Provided records: Begin

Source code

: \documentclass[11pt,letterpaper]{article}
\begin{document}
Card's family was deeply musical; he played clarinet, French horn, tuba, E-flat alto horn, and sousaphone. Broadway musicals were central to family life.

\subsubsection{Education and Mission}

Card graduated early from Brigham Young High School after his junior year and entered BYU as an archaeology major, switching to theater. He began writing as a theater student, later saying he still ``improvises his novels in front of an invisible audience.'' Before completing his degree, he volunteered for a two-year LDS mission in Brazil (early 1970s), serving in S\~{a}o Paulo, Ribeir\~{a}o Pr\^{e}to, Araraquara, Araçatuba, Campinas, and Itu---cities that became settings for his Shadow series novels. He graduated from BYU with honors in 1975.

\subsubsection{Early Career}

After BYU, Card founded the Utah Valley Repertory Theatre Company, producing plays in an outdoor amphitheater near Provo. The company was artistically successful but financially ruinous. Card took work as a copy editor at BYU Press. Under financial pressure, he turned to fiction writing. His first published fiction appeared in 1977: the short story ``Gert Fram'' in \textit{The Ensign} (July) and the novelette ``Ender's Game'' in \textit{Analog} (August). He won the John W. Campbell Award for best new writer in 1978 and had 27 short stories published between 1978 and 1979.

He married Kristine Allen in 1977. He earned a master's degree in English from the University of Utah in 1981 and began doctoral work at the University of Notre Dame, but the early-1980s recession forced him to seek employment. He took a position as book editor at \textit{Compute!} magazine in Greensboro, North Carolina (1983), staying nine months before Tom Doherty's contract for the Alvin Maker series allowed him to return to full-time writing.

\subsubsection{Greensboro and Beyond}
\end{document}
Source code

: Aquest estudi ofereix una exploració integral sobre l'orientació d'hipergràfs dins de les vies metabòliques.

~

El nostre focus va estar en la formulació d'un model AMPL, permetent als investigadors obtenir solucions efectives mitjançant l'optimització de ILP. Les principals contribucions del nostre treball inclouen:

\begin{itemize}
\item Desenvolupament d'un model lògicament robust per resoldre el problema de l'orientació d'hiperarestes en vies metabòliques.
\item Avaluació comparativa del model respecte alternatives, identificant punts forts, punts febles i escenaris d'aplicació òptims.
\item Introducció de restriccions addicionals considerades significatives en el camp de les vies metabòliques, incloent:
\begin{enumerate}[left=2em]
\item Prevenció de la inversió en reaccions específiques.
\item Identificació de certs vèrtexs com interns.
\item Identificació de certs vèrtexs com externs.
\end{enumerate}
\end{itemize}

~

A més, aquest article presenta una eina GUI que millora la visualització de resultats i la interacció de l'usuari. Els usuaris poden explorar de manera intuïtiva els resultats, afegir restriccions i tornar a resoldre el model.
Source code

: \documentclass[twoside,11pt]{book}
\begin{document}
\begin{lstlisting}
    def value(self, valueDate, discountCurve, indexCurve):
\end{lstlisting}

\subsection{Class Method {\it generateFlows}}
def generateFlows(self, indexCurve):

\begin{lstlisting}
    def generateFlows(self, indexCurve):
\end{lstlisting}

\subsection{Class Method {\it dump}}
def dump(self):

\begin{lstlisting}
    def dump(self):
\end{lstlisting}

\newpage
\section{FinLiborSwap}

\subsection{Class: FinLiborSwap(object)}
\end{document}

Provided records: End
Provided records: Begin

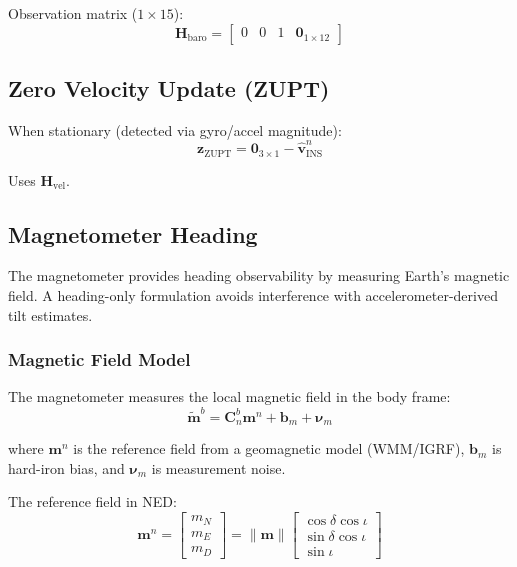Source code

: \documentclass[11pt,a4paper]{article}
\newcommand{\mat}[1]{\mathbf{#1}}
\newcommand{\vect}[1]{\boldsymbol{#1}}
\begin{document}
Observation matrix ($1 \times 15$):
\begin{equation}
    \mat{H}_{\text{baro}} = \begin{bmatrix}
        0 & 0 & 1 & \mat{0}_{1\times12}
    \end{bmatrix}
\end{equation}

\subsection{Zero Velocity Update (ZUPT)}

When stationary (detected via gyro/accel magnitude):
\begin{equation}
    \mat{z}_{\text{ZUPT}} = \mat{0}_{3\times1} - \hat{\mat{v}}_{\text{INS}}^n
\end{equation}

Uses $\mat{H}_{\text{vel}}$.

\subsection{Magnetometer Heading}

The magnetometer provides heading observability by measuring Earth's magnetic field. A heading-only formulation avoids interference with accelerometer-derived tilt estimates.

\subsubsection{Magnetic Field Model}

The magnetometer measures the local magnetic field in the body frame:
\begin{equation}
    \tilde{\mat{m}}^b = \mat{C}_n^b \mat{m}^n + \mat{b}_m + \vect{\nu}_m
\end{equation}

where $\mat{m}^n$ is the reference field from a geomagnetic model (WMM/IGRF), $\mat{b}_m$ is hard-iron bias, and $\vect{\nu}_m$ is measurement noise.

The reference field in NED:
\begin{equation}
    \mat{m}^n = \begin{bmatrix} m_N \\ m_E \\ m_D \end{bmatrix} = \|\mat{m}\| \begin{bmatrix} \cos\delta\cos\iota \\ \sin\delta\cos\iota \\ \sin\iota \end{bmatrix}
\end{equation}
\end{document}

Provided records: End
Provided records: Begin

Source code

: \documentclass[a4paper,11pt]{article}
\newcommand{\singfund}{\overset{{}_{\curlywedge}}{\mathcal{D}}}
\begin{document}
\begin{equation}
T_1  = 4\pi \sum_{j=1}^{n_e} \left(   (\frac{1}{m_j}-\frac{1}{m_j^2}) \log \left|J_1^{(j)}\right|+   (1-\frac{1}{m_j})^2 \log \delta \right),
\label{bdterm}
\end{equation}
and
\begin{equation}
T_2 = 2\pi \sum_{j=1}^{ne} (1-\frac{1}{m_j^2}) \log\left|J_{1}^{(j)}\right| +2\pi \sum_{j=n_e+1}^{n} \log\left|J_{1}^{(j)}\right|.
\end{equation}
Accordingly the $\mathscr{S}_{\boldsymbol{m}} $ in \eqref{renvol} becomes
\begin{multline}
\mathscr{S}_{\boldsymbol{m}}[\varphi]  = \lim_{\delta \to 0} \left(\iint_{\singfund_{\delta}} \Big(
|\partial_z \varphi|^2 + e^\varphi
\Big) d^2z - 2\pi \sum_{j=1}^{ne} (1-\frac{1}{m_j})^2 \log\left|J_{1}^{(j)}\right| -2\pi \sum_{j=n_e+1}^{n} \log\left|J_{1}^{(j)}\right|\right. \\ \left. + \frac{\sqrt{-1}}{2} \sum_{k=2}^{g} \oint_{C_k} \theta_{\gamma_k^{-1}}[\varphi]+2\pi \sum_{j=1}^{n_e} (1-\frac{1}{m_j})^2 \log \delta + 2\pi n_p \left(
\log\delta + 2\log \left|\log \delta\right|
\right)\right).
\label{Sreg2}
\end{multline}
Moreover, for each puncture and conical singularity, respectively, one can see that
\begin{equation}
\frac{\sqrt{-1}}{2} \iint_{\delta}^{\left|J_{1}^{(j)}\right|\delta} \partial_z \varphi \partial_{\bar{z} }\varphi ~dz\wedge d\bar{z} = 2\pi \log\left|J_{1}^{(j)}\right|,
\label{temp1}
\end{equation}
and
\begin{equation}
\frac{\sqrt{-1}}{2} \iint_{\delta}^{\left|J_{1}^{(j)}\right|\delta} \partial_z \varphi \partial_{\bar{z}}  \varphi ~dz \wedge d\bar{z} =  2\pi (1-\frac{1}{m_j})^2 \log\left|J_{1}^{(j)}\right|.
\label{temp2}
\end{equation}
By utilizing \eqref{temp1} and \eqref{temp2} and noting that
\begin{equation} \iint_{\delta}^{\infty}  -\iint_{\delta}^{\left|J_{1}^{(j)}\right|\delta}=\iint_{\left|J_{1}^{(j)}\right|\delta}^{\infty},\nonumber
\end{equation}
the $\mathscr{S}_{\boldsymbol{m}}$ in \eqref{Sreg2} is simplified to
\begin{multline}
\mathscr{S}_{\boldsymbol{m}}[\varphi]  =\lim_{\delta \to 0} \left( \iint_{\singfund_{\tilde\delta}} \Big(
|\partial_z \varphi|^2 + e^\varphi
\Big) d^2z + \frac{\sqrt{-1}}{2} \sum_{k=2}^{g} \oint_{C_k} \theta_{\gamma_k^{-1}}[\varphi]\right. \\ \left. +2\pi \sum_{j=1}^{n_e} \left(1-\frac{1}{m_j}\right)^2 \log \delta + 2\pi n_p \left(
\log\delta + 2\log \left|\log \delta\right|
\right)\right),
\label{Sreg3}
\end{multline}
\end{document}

Provided records: End

- Task prompt
Task for the records above: copy every line in which the word "vect" occurs.

- Result
\newcommand{\vect}[1]{\boldsymbol{#1}}
    \tilde{\mat{m}}^b = \mat{C}_n^b \mat{m}^n + \mat{b}_m + \vect{\nu}_m
where $\mat{m}^n$ is the reference field from a geomagnetic model (WMM/IGRF), $\mat{b}_m$ is hard-iron bias, and $\vect{\nu}_m$ is measurement noise.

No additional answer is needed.